Il est important de comprendre que si on peut évidemment contrôler et arbitrer totalement ce que l'on fait sortir par une interface, il n'en est pas de même pour le traffic entrant qui dépend de caractéristiques du réseau indépendantes de notre interface. Ainsi la gestion de bande passante et d'ordonnancement n'auront de sens que pour le traffic sortant tandis que le contrôle de congestion pourra n'être appliqué qu'en entrée.
2. Architecture
Qdisc
Les queue disciplines représentent une structure de donnée et un algorithme particulier pour traiter un flux de paquet transitant via une interface. Les traitements possibles sont les suivants:
- Limitation de bande passante (en sortie)

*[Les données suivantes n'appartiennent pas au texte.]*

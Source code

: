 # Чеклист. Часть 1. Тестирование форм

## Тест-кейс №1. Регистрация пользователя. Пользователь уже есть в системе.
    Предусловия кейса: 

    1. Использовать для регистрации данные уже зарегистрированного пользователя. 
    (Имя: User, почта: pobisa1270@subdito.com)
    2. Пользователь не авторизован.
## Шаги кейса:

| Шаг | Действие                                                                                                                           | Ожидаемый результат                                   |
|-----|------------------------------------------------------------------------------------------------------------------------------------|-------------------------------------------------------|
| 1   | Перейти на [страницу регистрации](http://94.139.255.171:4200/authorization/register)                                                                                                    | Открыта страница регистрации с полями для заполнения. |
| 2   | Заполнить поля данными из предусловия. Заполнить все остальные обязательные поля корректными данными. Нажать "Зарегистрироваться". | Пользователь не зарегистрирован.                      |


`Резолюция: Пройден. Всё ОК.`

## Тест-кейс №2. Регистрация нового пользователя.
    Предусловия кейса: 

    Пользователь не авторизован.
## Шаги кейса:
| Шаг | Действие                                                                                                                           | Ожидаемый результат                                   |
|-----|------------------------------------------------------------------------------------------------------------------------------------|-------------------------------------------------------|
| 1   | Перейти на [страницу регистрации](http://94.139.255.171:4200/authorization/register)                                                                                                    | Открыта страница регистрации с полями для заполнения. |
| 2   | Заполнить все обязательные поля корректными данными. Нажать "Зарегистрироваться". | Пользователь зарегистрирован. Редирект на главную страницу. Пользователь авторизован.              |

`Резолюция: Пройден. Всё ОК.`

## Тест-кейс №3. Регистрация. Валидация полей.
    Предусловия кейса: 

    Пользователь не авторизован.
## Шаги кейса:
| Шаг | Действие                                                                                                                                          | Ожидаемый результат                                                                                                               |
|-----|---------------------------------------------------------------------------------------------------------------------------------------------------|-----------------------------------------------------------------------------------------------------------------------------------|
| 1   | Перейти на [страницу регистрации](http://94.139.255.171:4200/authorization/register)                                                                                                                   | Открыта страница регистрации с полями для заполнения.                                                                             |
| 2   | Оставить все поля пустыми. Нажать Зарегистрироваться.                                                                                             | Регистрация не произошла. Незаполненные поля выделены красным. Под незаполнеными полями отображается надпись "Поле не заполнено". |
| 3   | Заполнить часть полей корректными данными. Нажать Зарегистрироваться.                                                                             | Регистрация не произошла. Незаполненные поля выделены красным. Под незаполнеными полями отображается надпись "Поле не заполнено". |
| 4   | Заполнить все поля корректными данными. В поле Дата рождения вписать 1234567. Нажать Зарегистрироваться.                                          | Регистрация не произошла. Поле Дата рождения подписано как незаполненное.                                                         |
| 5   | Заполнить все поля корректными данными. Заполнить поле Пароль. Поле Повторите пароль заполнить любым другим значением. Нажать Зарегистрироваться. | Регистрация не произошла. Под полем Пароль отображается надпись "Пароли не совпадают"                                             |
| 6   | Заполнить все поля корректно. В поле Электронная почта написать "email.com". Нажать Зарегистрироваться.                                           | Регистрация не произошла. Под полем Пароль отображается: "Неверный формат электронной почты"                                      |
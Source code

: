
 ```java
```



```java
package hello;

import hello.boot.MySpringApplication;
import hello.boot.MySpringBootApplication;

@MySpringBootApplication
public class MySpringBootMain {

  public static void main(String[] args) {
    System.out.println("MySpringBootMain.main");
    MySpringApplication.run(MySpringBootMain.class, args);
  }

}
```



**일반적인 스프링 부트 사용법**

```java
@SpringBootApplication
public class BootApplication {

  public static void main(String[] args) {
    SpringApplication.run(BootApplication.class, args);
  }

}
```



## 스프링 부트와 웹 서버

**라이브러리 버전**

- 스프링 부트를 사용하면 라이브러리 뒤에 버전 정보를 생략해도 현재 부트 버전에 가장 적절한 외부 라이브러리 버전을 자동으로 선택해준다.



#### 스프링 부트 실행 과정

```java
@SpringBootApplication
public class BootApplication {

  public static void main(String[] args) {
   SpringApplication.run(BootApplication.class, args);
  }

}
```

- Réordonnancement des paquets
- Lachâge de paquets
Dans le modèle QoS, chaque interface possède une telle qdisc (celle par défaut étant une simple FIFO).
Il existent une catégorie deqdisc dites classless qui se contentent d'accepter quelques paramètres pour être complètement définies et utilisables:
- pfifo, bfifo: simple FIFO avec limite de vitesse par paquets ou octets
- pfifo_fast: une FIFO à trois bandes appliquant un principe de priorité simple et honorant le ToS
- red: pour Random Early Detection (prévention de congestion)
- sfq: pour Stochastic Fairness Queuing (distribution statistique “équitable”)
- tbf: pour Tocken Bucket Filter (contrôle précis de la bande passante)
Enfin il existe des qdisc dites classfull qui permettent de créer des hiérarchies complexes de règles de traffic, et en particulier d'imbriquer des qdisc dans d'autres:
- CBQ: pour Class Based Queuing, le mécanisme historique de QoS
- HTB: pour Hierarchy Tocken Bucket, alternative à CBQ pour des situations différentes
- PRIO: un simple algorithme de gestion de priorité en servant les classes dans l'ordre
Pour nommer les qdisc, on utilise un simple numéro appelé le majeur noté sous la forme 5: (pour le qdisc numéro 1).
Classes
Les classes n'interviennent que pour les méthodes de gestion de file (qdisc) dites classfull. Ces algorithmes permettent une hiérarchisation plus ou moins sophistiquée des services et de l'attribution de leur bande passante. Ainsi les classes vont-elles nous servir à établir de structures arborescentes à l'intérieur des qdisc.
Pour nommer les classes, on leur attribue un simple numéro appelé le mineur et on les préfixe toujours avec le numéro (majeur) de leur qdisc, exemple: 5:19.
Filtres
Pour les qdisc classfull, le traffic doit être distribué entre les classes associées au qdisc, c'est le rôle des filtres. Il s'agit de simples règles basées sur des informations des paquets (protocole, adresses sources ou destination, port, etc) et de la classe qui sera ainsi assignée à chaque paquet. C'est à ce stade qu'on effectue l'identification et la classification des services.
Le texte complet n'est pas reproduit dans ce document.